I Wish I Knew is a series of personal essays written by the courageous young female ambassadors of UChic. Learn how to survive and thrive during your freshman year from girls who have been through it.
This week we are featuring UChic blogger and ambassador Alexis Grippi. Grippi is a student at Immaculata University.
Make a plan and stick to it.
Freshman year is full of new experiences. You go to a new school, meet new people, and learn new ways to complete classwork. The transition from living at home to living on your own is overwhelming. When tests, homework, assignments, and projects are added on top of everything else it can be frustrating and hard to adjust. During my freshman year of college, I struggled with time-management. I couldn’t figure out how to manage my school life, social life and part-time job.
When I began classes my freshman year, I felt myself becoming extremely overwhelmed. It was hard to balance working part-time and studying for tests. I found myself staying up very late, with only two or three hours of sleep. I was cramming my studying in the night before the test. I was trying to get school work done while at work. I was having breakdowns because I felt I had no time to complete my school work. I knew that something had to change. So I did some reading, and found three ways to help manage my time more effectively.
My first tip is to use a planner that has a calendar. At most colleges, planners are given out for free and you won’t have to spend money on one. But if you would like to purchase your own, they are not that expensive. I started writing in my planner all of my homework for every class. I also wrote when my homework and projects were due. I started to put test dates in my planner. This allowed me to look at everything I had due, and when everything was due. I was able to prioritize what I needed to do first. It also allowed me to know when I had free time.
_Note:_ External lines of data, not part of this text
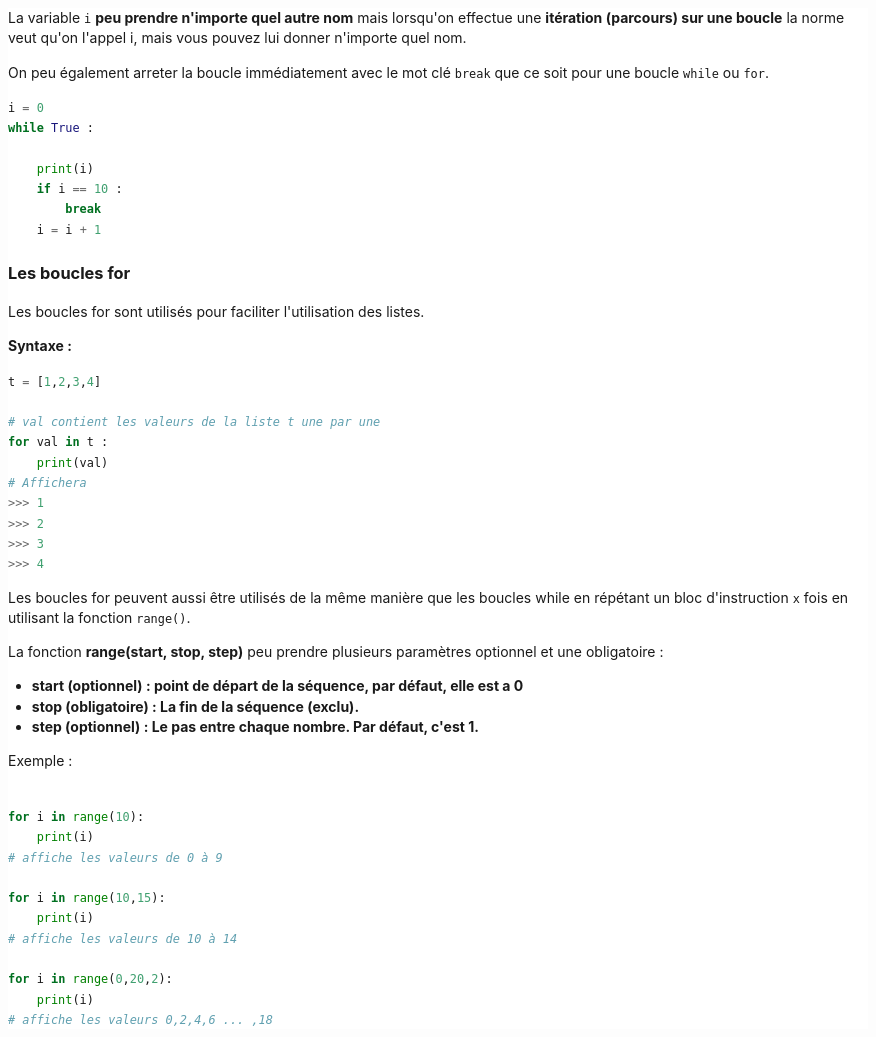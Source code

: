 La variable `i` **peu prendre n'importe quel autre nom** mais lorsqu'on effectue une **itération (parcours) sur une boucle** la norme veut qu'on l'appel i, mais vous pouvez lui donner n'importe quel nom.

On peu également arreter la boucle immédiatement avec le mot clé `break` que ce soit pour une boucle `while` ou `for`.

```python
i = 0
while True :

    print(i)
    if i == 10 :
        break
    i = i + 1
```

### Les boucles for

Les boucles for sont utilisés pour faciliter l'utilisation des listes.

**Syntaxe :**

```python
t = [1,2,3,4]

# val contient les valeurs de la liste t une par une
for val in t :
    print(val)
# Affichera
>>> 1
>>> 2
>>> 3
>>> 4
```

Les boucles for peuvent aussi être utilisés de la même manière que les boucles while en répétant un bloc d'instruction `x` fois en utilisant la fonction `range()`.

La fonction **range(start, stop, step)** peu prendre plusieurs paramètres optionnel et une obligatoire :

* **start (optionnel) : point de départ de la séquence, par défaut, elle est a 0**
* **stop (obligatoire) : La fin de la séquence (exclu).**
* **step (optionnel) : Le pas entre chaque nombre. Par défaut, c'est 1.**

Exemple :

```python

for i in range(10):
    print(i)
# affiche les valeurs de 0 à 9

for i in range(10,15):
    print(i)
# affiche les valeurs de 10 à 14

for i in range(0,20,2):
    print(i)
# affiche les valeurs 0,2,4,6 ... ,18
```
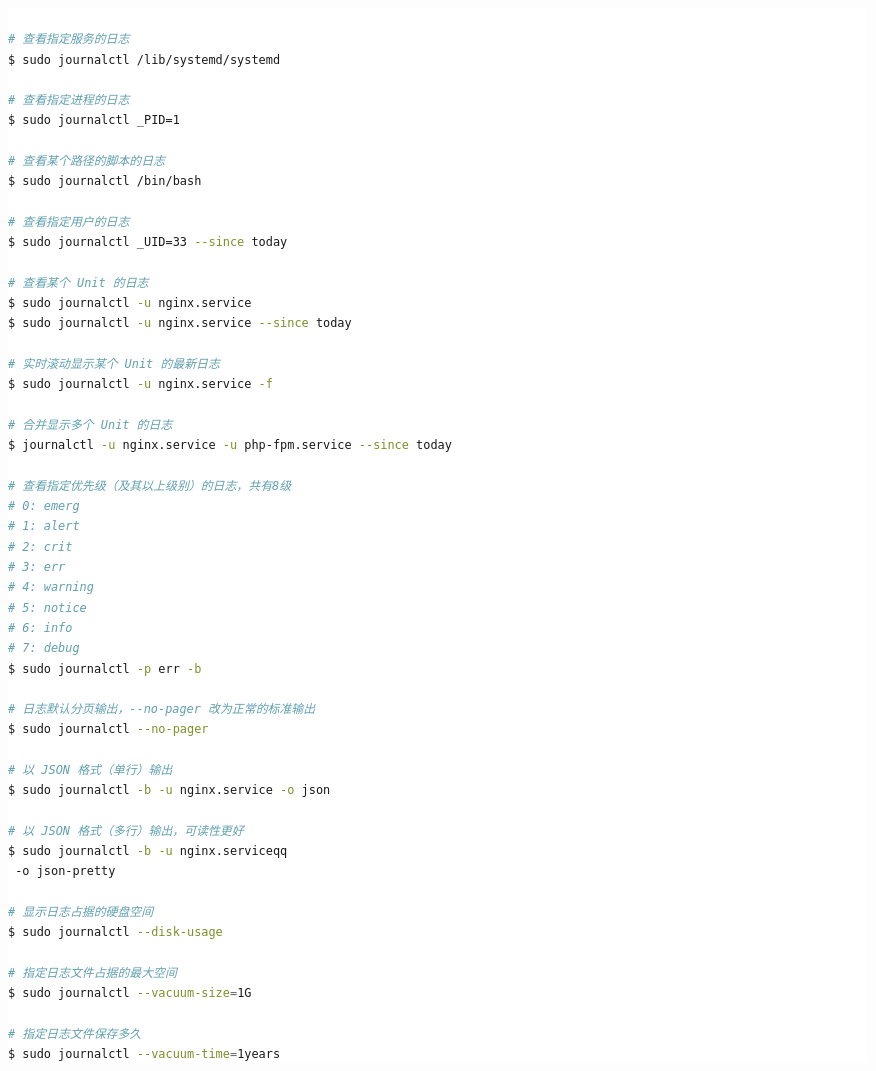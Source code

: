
   ```bash
  
  # 查看指定服务的日志
  $ sudo journalctl /lib/systemd/systemd
  
  # 查看指定进程的日志
  $ sudo journalctl _PID=1
  
  # 查看某个路径的脚本的日志
  $ sudo journalctl /bin/bash
  
  # 查看指定用户的日志
  $ sudo journalctl _UID=33 --since today
  
  # 查看某个 Unit 的日志
  $ sudo journalctl -u nginx.service
  $ sudo journalctl -u nginx.service --since today
  
  # 实时滚动显示某个 Unit 的最新日志
  $ sudo journalctl -u nginx.service -f
  
  # 合并显示多个 Unit 的日志
  $ journalctl -u nginx.service -u php-fpm.service --since today
  
  # 查看指定优先级（及其以上级别）的日志，共有8级
  # 0: emerg
  # 1: alert
  # 2: crit
  # 3: err
  # 4: warning
  # 5: notice
  # 6: info
  # 7: debug
  $ sudo journalctl -p err -b
  
  # 日志默认分页输出，--no-pager 改为正常的标准输出
  $ sudo journalctl --no-pager
  
  # 以 JSON 格式（单行）输出
  $ sudo journalctl -b -u nginx.service -o json
  
  # 以 JSON 格式（多行）输出，可读性更好
  $ sudo journalctl -b -u nginx.serviceqq
   -o json-pretty
  
  # 显示日志占据的硬盘空间
  $ sudo journalctl --disk-usage
  
  # 指定日志文件占据的最大空间
  $ sudo journalctl --vacuum-size=1G
  
  # 指定日志文件保存多久
  $ sudo journalctl --vacuum-time=1years
  ```
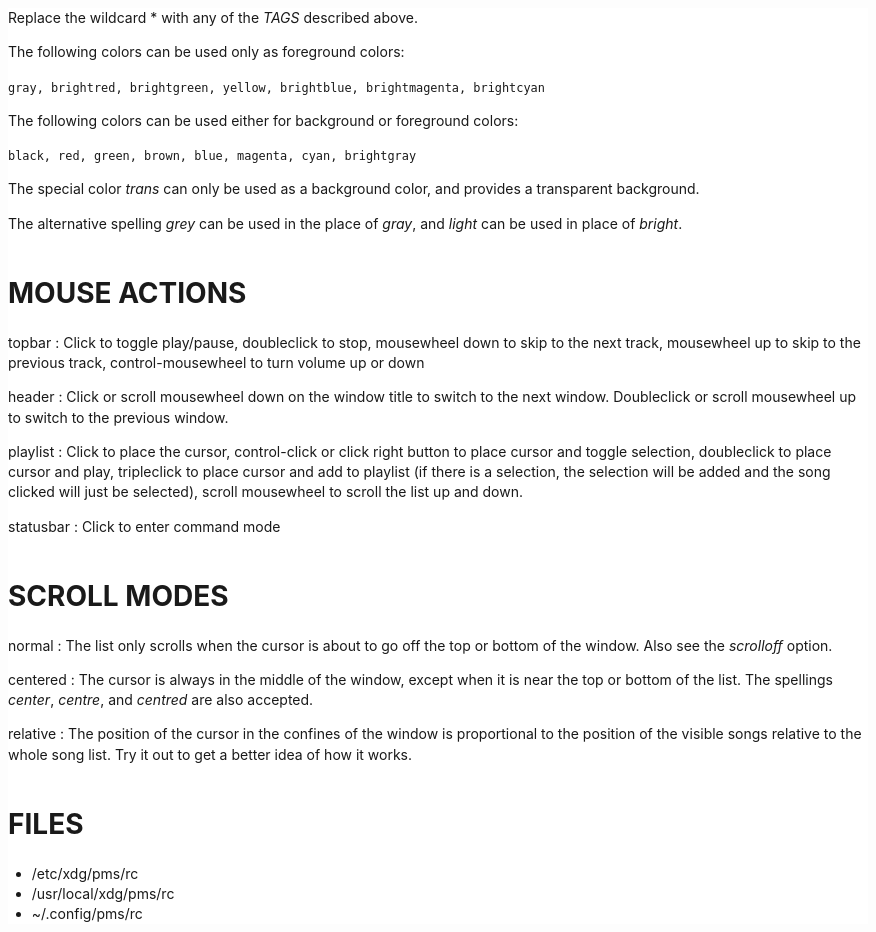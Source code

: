 Replace the wildcard * with any of the *TAGS* described above.

The following colors can be used only as foreground colors:

    gray, brightred, brightgreen, yellow, brightblue, brightmagenta, brightcyan

The following colors can be used either for background or foreground colors:

    black, red, green, brown, blue, magenta, cyan, brightgray

The special color *trans* can only be used as a background color, and provides a transparent background.

The alternative spelling *grey* can be used in the place of *gray*, and *light* can be used in place of *bright*.

# MOUSE ACTIONS

topbar
:   Click to toggle play/pause, doubleclick to stop, mousewheel down to skip to the next track, mousewheel up to skip to the previous track, control-mousewheel to turn volume up or down

header
:   Click or scroll mousewheel down on the window title to switch to the next window. Doubleclick or scroll mousewheel up to switch to the previous window.

playlist
:   Click to place the cursor, control-click or click right button to place cursor and toggle selection, doubleclick to place cursor and play, tripleclick to place cursor and add to playlist (if there is a selection, the selection will be added and the song clicked will just be selected), scroll mousewheel to scroll the list up and down.

statusbar
:   Click to enter command mode

# SCROLL MODES

normal
:   The list only scrolls when the cursor is about to go off the top or bottom of the window. Also see the *scrolloff* option.

centered
:   The cursor is always in the middle of the window, except when it is near the top or bottom of the list. The spellings *center*, *centre*, and *centred* are also accepted.

relative
:   The position of the cursor in the confines of the window is proportional to the position of the visible songs relative to the whole song list. Try it out to get a better idea of how it works.

# FILES

* /etc/xdg/pms/rc
* /usr/local/xdg/pms/rc
* ~/.config/pms/rc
My second tip is to make a plan. You don’t want to cram everything into one or two nights. You also don’t want to spend every day and night doing school work. Your social life is just as important as school and work. Try to leave at least two days out of the week to do something for you, whether it is going to the mall or hanging out with friends. By looking at your calendar you will be able to see what is due first and start with that. Organize what assignments and projects you will work on each day. When it comes to studying, it’s good to study a small amount of information each night, that way you are not cramming everything into the night before the test. Sticking to the plan is important. This helped me limit the amount of work I would do each day. My plan also allowed me to spread my work out over a week, instead of two days. I designated specific days for my work and stuck to those days. I was able to have a social life and I felt less overwhelmed and stressed.
My last tip is to ask for help. I was always afraid to ask for help because I felt like I was the only one, but you aren’t. Many freshmen feel the same way you do. It’s helpful to talk it out with another person so you don’t feel alone. Advisors and teachers are also there to help and can suggest great tips and lead you in the right direction.
I hope these tips will help you manage your time, like it helped me. Freshman year is filled with new things and can become stressful at times. Time-management will allow you to enjoy your freshman year and take advantage of the experience.